When I was offered her own plot at the local urban community garden, I thought it would be fun to invite other families to learn to grow food together. As an environmental educator, I knew that for toddlers and preschoolers, digging in the dirt and growing plants for food could plant seeds for a lifelong love of exploring the wonder of nature, hands-on science inquiry, environmental stewardship and joy in healthy eating.
As we gardened, I noticed what questions children and their parents had, and how they found the answers together. I wrote the picture book How to Say Hello to A Worm: A First Guide to Outside to inspire more kids and their parents to get their hands dirty.
How to Say Hello to a Worm: A First Guide to Outside will be released Feb. 22, 2022, and is now available for pre-order.
When I was little, my favorite pages of any coloring book were the blank endpapers. There, I could draw whatever stories I dreamed up. When I got bigger, I studied at the School of the Art Institute of Chicago. The woodcut printmaking I studied there drives my illustration style.
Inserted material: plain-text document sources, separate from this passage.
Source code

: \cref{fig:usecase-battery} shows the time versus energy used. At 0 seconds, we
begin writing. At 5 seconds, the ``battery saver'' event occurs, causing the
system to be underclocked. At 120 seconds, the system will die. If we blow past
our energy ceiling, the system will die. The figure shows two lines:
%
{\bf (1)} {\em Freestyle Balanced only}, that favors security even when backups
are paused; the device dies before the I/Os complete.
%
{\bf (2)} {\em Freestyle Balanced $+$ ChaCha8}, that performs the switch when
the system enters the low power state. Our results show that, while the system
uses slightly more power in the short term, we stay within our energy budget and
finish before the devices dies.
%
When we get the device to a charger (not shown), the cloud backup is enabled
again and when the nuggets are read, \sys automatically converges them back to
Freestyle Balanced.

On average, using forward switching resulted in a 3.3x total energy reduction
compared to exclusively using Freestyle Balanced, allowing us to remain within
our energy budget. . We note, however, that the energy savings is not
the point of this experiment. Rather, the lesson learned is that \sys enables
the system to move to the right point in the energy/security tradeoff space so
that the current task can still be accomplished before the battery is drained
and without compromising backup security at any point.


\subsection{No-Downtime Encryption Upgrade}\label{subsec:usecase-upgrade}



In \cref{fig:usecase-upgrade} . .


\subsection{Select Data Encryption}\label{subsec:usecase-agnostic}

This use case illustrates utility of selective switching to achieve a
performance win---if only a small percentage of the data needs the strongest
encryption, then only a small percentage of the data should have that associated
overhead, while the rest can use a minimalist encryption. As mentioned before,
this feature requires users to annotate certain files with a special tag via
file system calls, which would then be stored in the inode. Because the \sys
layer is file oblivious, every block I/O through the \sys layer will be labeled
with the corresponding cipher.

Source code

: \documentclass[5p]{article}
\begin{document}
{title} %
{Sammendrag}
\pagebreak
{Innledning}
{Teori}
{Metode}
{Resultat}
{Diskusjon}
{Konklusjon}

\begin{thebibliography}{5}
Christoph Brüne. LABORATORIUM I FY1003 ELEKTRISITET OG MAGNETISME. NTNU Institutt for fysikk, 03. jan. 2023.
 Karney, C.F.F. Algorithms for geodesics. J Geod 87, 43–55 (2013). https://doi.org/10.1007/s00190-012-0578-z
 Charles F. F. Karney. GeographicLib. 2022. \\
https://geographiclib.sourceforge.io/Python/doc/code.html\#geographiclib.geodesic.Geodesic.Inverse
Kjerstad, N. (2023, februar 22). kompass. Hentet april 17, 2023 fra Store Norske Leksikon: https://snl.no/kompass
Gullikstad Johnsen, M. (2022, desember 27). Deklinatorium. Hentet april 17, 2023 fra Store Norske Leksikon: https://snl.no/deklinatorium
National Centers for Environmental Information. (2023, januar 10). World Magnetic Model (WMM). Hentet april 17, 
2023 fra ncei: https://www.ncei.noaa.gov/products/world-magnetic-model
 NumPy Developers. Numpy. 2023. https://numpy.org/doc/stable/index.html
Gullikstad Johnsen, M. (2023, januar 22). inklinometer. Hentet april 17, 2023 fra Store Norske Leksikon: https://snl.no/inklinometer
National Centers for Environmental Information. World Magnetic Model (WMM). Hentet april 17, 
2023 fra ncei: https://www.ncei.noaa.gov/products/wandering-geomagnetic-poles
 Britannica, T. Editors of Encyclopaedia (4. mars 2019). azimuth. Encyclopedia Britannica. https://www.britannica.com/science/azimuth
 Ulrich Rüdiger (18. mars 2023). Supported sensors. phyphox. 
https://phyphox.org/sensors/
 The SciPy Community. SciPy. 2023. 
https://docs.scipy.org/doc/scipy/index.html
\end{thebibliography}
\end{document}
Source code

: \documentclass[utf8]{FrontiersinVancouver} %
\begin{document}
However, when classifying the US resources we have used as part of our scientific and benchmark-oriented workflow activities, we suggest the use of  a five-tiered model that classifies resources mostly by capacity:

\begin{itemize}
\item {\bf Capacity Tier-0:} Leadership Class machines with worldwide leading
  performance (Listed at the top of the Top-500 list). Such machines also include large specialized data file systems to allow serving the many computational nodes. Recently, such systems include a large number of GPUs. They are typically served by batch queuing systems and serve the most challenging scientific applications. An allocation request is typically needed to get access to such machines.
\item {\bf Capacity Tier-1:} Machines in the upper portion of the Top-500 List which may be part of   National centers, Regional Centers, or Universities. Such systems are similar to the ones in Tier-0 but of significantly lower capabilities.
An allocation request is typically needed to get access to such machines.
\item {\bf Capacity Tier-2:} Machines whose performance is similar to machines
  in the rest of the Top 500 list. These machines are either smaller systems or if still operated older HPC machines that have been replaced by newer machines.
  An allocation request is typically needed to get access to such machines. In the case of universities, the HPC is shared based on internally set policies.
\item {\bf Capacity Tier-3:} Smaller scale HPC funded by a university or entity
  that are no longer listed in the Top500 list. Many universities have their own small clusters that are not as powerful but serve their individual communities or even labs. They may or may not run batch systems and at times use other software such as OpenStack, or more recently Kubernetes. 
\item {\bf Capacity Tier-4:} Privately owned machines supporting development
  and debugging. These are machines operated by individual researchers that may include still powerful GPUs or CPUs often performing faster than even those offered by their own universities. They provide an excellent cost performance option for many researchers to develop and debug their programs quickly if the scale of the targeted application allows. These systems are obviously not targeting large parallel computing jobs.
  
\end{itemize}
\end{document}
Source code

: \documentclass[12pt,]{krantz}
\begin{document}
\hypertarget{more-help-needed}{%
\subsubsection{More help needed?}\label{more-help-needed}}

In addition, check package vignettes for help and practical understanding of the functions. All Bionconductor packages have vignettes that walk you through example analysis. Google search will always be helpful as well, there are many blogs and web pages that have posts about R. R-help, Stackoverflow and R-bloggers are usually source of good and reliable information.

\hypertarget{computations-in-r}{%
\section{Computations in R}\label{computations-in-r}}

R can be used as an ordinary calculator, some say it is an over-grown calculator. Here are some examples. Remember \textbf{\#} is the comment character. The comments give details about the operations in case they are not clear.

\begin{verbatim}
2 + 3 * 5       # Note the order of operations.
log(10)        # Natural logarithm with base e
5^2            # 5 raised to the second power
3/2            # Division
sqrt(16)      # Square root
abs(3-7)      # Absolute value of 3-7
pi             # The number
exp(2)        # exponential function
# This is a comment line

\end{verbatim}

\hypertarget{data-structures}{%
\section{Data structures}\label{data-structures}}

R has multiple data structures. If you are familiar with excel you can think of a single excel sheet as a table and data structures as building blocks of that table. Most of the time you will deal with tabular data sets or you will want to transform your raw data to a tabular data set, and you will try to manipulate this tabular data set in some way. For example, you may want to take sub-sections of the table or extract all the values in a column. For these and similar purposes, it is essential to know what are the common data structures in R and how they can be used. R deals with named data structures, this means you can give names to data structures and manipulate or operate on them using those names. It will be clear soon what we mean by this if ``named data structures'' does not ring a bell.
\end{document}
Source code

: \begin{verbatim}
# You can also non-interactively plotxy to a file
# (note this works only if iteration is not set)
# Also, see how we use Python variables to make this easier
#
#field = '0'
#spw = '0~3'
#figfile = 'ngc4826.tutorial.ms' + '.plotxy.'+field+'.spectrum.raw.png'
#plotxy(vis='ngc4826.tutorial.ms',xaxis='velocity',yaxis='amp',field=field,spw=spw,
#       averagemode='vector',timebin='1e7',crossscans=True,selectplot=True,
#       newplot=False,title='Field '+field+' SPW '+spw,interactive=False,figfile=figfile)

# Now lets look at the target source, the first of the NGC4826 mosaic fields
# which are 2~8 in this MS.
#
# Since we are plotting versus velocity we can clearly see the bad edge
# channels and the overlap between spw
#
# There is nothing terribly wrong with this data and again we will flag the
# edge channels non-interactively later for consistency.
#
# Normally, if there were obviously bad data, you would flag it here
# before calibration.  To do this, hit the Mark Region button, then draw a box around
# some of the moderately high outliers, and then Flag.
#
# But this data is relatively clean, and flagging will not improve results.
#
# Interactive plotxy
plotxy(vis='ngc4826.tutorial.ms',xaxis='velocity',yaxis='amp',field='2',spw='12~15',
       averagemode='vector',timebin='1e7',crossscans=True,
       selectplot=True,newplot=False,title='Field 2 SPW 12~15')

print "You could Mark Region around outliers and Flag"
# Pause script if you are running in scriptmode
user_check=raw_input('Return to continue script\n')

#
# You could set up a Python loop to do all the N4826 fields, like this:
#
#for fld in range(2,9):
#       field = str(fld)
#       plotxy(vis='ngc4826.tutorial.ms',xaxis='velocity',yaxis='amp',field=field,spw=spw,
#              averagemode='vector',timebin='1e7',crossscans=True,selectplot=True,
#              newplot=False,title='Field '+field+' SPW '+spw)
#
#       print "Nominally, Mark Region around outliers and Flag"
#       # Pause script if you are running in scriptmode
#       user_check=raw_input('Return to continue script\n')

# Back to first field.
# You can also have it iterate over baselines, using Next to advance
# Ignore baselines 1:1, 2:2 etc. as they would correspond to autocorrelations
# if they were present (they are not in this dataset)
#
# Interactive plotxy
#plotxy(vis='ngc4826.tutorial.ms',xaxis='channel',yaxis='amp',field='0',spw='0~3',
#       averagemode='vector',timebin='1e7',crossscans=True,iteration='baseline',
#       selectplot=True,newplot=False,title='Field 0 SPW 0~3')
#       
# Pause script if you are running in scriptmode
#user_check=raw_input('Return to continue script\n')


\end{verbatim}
After earning my Master’s in Environmental Science and Science Teaching at Antioch New England Graduate School, I taught science in public schools for several years. I am writing and illustrating books on science inquiry, nature, how children can get involved in citizen science, and picture book biographies of activists and scientists. I also lead workshops making masks and banners for parades with Wonderland Spectacle Company, I lead the Early Birds’ Garden Club for pre-schoolers at the community garden, and lots of other stuff. I live with my husband and two children, close enough to the subway to get around Boston, but also close enough to a giant waterfall to visit often for inspiration.
And my heart still skips a beat when I see a blank page for drawing on.